------ RECORDS FOR PROCESSING
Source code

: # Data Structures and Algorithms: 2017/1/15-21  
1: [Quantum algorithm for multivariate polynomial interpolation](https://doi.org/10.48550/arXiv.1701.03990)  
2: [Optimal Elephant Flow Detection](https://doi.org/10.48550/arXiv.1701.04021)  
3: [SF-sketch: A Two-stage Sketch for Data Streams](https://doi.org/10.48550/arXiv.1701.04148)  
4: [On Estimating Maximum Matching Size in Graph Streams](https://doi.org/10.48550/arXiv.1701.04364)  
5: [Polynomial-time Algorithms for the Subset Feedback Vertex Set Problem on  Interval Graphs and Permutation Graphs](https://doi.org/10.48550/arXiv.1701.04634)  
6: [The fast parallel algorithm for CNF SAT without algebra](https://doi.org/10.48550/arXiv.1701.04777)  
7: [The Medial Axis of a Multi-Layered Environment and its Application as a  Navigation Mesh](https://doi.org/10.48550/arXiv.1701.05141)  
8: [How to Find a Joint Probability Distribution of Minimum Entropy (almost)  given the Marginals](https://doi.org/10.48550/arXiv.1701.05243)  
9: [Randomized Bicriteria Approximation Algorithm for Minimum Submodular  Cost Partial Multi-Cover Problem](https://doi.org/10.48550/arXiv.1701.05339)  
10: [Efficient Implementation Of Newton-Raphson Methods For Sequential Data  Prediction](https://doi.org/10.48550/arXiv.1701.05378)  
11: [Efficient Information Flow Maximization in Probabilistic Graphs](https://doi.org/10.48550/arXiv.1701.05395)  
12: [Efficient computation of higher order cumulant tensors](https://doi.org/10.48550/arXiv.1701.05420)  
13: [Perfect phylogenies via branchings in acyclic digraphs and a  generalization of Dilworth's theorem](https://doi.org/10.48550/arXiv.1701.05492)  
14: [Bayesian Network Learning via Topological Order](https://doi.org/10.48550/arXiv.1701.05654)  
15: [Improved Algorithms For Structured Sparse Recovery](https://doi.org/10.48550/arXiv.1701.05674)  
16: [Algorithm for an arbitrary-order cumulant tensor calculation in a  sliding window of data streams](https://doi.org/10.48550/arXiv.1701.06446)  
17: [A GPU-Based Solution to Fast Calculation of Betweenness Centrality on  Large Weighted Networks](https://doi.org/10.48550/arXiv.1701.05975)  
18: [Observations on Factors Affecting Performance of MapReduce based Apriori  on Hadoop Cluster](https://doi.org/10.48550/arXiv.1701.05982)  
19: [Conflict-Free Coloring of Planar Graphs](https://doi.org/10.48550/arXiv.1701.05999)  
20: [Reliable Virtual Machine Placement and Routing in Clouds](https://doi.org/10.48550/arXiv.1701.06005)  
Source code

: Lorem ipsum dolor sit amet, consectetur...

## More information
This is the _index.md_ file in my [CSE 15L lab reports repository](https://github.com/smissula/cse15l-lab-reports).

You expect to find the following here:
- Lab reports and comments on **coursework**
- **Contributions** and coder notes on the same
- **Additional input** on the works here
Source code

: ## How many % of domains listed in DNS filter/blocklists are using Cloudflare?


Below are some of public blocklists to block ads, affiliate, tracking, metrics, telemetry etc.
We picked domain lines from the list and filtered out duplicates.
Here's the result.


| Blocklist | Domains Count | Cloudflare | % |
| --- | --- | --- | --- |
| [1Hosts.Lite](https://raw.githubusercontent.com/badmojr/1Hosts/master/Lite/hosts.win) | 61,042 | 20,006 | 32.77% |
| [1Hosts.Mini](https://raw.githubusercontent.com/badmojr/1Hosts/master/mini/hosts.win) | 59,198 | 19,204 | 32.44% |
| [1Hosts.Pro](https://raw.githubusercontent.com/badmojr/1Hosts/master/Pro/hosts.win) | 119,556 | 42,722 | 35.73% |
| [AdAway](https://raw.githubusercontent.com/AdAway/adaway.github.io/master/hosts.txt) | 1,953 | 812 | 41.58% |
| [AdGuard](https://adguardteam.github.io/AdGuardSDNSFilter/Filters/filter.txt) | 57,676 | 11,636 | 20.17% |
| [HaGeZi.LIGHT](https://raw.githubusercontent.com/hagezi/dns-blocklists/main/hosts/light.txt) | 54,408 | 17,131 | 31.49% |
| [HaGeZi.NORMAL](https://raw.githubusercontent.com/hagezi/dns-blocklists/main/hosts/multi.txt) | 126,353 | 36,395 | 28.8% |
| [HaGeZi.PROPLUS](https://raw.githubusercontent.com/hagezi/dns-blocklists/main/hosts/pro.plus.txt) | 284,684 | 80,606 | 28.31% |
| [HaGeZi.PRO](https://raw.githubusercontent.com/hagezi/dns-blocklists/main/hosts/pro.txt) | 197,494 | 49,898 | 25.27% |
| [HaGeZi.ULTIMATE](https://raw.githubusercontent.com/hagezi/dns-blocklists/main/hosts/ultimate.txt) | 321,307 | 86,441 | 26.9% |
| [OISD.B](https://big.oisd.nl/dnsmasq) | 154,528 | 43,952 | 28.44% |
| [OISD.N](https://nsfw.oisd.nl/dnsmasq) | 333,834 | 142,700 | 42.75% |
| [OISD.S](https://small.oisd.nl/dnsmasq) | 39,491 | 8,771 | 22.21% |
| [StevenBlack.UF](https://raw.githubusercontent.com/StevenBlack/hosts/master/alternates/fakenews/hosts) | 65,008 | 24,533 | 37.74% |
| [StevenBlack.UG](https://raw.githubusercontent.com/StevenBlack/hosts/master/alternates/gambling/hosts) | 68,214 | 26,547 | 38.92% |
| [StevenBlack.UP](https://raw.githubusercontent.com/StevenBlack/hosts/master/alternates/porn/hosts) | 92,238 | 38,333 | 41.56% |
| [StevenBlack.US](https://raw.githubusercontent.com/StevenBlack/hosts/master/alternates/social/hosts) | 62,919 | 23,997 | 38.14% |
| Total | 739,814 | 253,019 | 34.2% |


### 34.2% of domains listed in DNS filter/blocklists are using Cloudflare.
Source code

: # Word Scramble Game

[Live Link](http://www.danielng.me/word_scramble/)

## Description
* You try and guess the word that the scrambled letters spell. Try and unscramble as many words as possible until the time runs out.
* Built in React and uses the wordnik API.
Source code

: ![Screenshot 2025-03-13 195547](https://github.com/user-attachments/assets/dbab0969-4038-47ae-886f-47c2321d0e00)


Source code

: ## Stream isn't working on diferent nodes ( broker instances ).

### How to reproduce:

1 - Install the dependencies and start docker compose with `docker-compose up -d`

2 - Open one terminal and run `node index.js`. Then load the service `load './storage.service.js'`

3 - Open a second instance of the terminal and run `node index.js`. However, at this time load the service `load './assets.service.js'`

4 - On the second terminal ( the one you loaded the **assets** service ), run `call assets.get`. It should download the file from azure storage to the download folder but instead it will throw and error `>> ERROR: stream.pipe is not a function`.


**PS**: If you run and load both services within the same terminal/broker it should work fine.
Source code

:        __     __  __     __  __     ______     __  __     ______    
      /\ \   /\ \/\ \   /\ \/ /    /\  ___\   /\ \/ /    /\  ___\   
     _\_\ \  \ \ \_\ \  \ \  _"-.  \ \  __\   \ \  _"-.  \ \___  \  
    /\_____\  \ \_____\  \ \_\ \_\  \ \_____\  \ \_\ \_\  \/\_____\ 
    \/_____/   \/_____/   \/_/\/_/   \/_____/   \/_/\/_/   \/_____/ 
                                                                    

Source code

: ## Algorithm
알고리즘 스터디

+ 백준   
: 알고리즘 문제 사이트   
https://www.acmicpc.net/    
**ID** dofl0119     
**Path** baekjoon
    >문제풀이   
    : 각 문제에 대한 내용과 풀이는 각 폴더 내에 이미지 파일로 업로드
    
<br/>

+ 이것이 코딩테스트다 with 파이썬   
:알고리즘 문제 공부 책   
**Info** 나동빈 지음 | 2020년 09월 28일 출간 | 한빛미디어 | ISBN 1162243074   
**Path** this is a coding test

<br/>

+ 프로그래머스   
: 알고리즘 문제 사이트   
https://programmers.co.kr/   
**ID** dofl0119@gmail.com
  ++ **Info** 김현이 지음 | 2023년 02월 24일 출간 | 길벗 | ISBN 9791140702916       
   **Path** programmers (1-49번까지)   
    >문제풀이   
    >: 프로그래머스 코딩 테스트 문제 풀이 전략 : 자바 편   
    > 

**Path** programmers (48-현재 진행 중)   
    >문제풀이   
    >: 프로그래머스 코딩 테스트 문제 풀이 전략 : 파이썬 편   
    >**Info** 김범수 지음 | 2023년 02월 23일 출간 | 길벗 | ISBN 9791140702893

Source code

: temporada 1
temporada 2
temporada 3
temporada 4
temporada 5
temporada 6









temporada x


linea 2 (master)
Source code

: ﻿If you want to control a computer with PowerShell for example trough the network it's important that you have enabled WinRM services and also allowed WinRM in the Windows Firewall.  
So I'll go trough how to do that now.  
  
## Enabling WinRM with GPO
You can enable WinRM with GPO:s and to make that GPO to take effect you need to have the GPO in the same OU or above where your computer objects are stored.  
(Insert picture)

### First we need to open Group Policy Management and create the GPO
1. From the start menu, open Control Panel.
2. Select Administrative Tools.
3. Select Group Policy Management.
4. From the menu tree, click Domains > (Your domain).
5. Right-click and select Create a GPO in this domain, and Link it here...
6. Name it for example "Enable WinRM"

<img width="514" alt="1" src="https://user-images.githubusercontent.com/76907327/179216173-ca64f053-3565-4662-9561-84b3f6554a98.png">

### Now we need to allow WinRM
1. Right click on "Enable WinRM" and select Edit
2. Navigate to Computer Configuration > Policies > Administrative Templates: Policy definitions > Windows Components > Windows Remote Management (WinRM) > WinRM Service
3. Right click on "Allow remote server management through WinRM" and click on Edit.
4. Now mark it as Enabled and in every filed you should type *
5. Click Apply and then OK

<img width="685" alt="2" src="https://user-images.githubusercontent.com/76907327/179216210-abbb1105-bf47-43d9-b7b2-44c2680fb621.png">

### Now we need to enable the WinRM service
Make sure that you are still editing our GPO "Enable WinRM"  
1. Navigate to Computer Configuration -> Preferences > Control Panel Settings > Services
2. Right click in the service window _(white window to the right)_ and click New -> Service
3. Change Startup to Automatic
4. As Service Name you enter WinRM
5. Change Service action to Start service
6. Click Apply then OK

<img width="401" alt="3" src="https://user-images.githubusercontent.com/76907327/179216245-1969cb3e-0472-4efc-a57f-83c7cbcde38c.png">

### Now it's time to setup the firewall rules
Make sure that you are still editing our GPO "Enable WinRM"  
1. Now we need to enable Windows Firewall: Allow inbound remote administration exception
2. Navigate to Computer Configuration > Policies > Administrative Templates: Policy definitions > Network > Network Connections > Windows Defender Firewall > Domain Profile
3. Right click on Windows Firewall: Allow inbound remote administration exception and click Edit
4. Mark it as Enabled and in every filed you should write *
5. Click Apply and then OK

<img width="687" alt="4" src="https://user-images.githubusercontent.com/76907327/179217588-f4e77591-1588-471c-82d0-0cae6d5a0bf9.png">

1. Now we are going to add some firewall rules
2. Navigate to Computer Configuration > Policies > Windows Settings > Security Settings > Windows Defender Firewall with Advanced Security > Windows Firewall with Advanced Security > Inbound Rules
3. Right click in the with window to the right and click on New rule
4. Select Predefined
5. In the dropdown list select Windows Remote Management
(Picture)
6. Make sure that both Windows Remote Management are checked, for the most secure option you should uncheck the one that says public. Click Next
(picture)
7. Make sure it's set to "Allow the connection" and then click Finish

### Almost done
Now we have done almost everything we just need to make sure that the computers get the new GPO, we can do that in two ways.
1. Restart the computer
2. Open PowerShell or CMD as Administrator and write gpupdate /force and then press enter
------------
• _TASK DESCRIPTION_
Restate word for word the lines of the data above, starting at the line containing "길벗 | ISBN 9791140702893" and ending at the line containing "6. Click Apply then OK", both included, and nothing more.

• _FINISHED EXERCISE_
    >**Info** 김범수 지음 | 2023년 02월 23일 출간 | 길벗 | ISBN 9791140702893

Source code

: temporada 1
temporada 2
temporada 3
temporada 4
temporada 5
temporada 6









temporada x


linea 2 (master)
Source code

: ﻿If you want to control a computer with PowerShell for example trough the network it's important that you have enabled WinRM services and also allowed WinRM in the Windows Firewall.  
So I'll go trough how to do that now.  
  
## Enabling WinRM with GPO
You can enable WinRM with GPO:s and to make that GPO to take effect you need to have the GPO in the same OU or above where your computer objects are stored.  
(Insert picture)

### First we need to open Group Policy Management and create the GPO
1. From the start menu, open Control Panel.
2. Select Administrative Tools.
3. Select Group Policy Management.
4. From the menu tree, click Domains > (Your domain).
5. Right-click and select Create a GPO in this domain, and Link it here...
6. Name it for example "Enable WinRM"

<img width="514" alt="1" src="https://user-images.githubusercontent.com/76907327/179216173-ca64f053-3565-4662-9561-84b3f6554a98.png">

### Now we need to allow WinRM
1. Right click on "Enable WinRM" and select Edit
2. Navigate to Computer Configuration > Policies > Administrative Templates: Policy definitions > Windows Components > Windows Remote Management (WinRM) > WinRM Service
3. Right click on "Allow remote server management through WinRM" and click on Edit.
4. Now mark it as Enabled and in every filed you should type *
5. Click Apply and then OK

<img width="685" alt="2" src="https://user-images.githubusercontent.com/76907327/179216210-abbb1105-bf47-43d9-b7b2-44c2680fb621.png">

### Now we need to enable the WinRM service
Make sure that you are still editing our GPO "Enable WinRM"  
1. Navigate to Computer Configuration -> Preferences > Control Panel Settings > Services
2. Right click in the service window _(white window to the right)_ and click New -> Service
3. Change Startup to Automatic
4. As Service Name you enter WinRM
5. Change Service action to Start service
6. Click Apply then OK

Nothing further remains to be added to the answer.